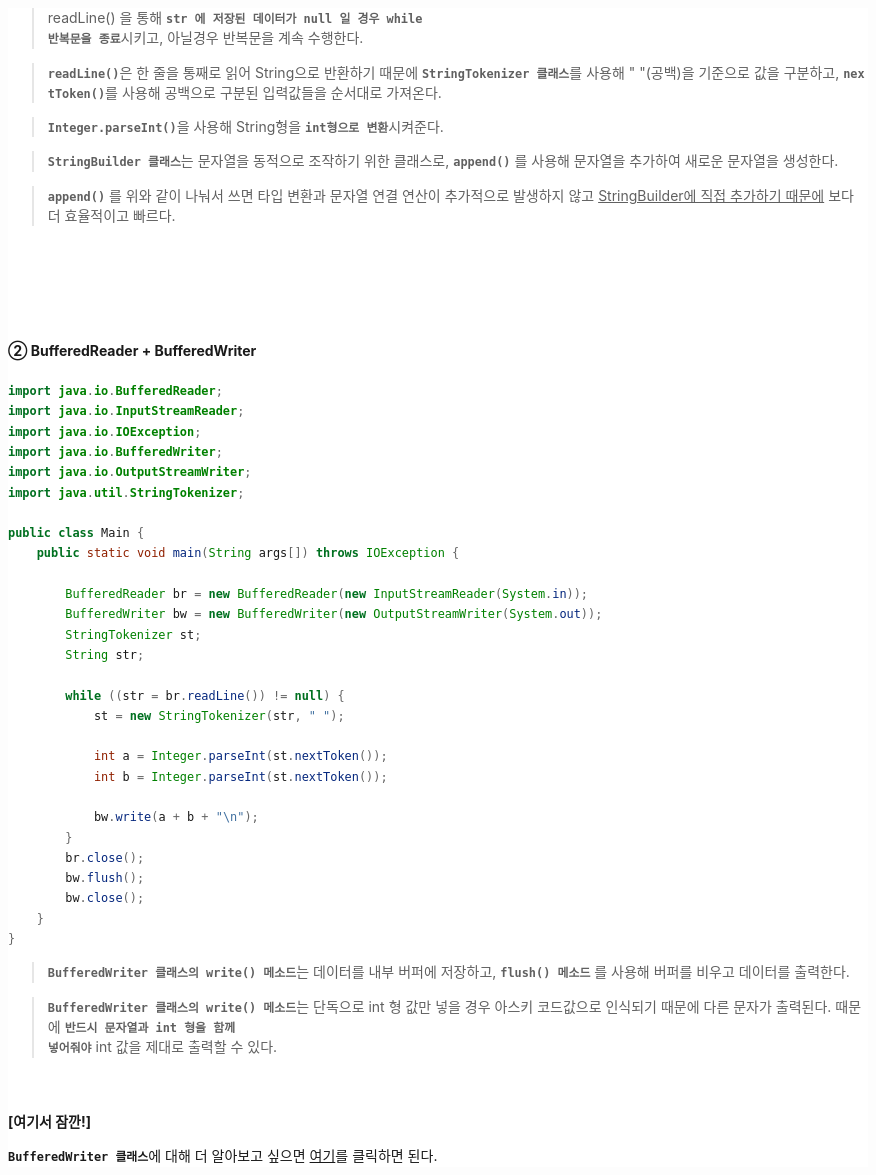 > readLine() 을 통해 <code><b>str 에 저장된 데이터가 null 일 경우 while 반복문을 종료</b></code>시키고, 아닐경우 반복문을 계속 수행한다.

> <code><b>readLine()</b></code>은 한 줄을 통째로 읽어 String으로 반환하기 때문에 <code><b>StringTokenizer 클래스</b></code>를 사용해 " "(공백)을 기준으로 값을 구분하고, <code><b>nextToken()</b></code>를 사용해 공백으로 구분된 입력값들을 순서대로 가져온다.

> <code><b>Integer.parseInt()</b></code>을 사용해 String형을 <code><b>int형으로 변환</b></code>시켜준다.

> <code><b>StringBuilder 클래스</b></code>는 문자열을 동적으로 조작하기 위한 클래스로, <code><b>append()</b></code> 를 사용해 문자열을 추가하여 새로운 문자열을 생성한다.

> <code><b>append()</b></code> 를 위와 같이 나눠서 쓰면 타입 변환과 문자열 연결 연산이 추가적으로 발생하지 않고 <u>StringBuilder에 직접 추가하기 때문에</u> 보다 더 효율적이고 빠르다.

<br><br><br><br>

#### ② BufferedReader +  BufferedWriter
```java
import java.io.BufferedReader;
import java.io.InputStreamReader;
import java.io.IOException;
import java.io.BufferedWriter;
import java.io.OutputStreamWriter;
import java.util.StringTokenizer;

public class Main {
	public static void main(String args[]) throws IOException {

		BufferedReader br = new BufferedReader(new InputStreamReader(System.in));
		BufferedWriter bw = new BufferedWriter(new OutputStreamWriter(System.out));
		StringTokenizer st;
		String str;

		while ((str = br.readLine()) != null) {
			st = new StringTokenizer(str, " ");

			int a = Integer.parseInt(st.nextToken());
			int b = Integer.parseInt(st.nextToken());

			bw.write(a + b + "\n");
		}
		br.close();
		bw.flush();
		bw.close();
	}
}
```
> <code><b>BufferedWriter 클래스의 write() 메소드</b></code>는 데이터를 내부 버퍼에 저장하고, <code><b>flush() 메소드</b></code> 를 사용해 버퍼를 비우고 데이터를 출력한다.

> <code><b>BufferedWriter 클래스의 write() 메소드</b></code>는 단독으로 int 형 값만 넣을 경우   아스키 코드값으로 인식되기 때문에 다른 문자가 출력된다. 때문에 <code><b>반드시 문자열과 int 형을 함께 넣어줘야</b></code> int 값을 제대로 출력할 수 있다.

<br><br>
<b>[여기서 잠깐!]</b>
<div class="box"><code><b>BufferedWriter 클래스</b></code>에 대해 더 알아보고 싶으면 <a href="/java/BufferedReader／BufferedWriter 클래스/" class="underline"> 여기</a>를 클릭하면 된다.</div>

┄┄┄┄┄┄┄┄┄┄

From the line containing "<b>[여기서 잠깐!]</b>" through the last line of the entries above, print each line exactly as it stands.

<b>[여기서 잠깐!]</b>
<div class="box"><code><b>BufferedWriter 클래스</b></code>에 대해 더 알아보고 싶으면 <a href="/java/BufferedReader／BufferedWriter 클래스/" class="underline"> 여기</a>를 클릭하면 된다.</div>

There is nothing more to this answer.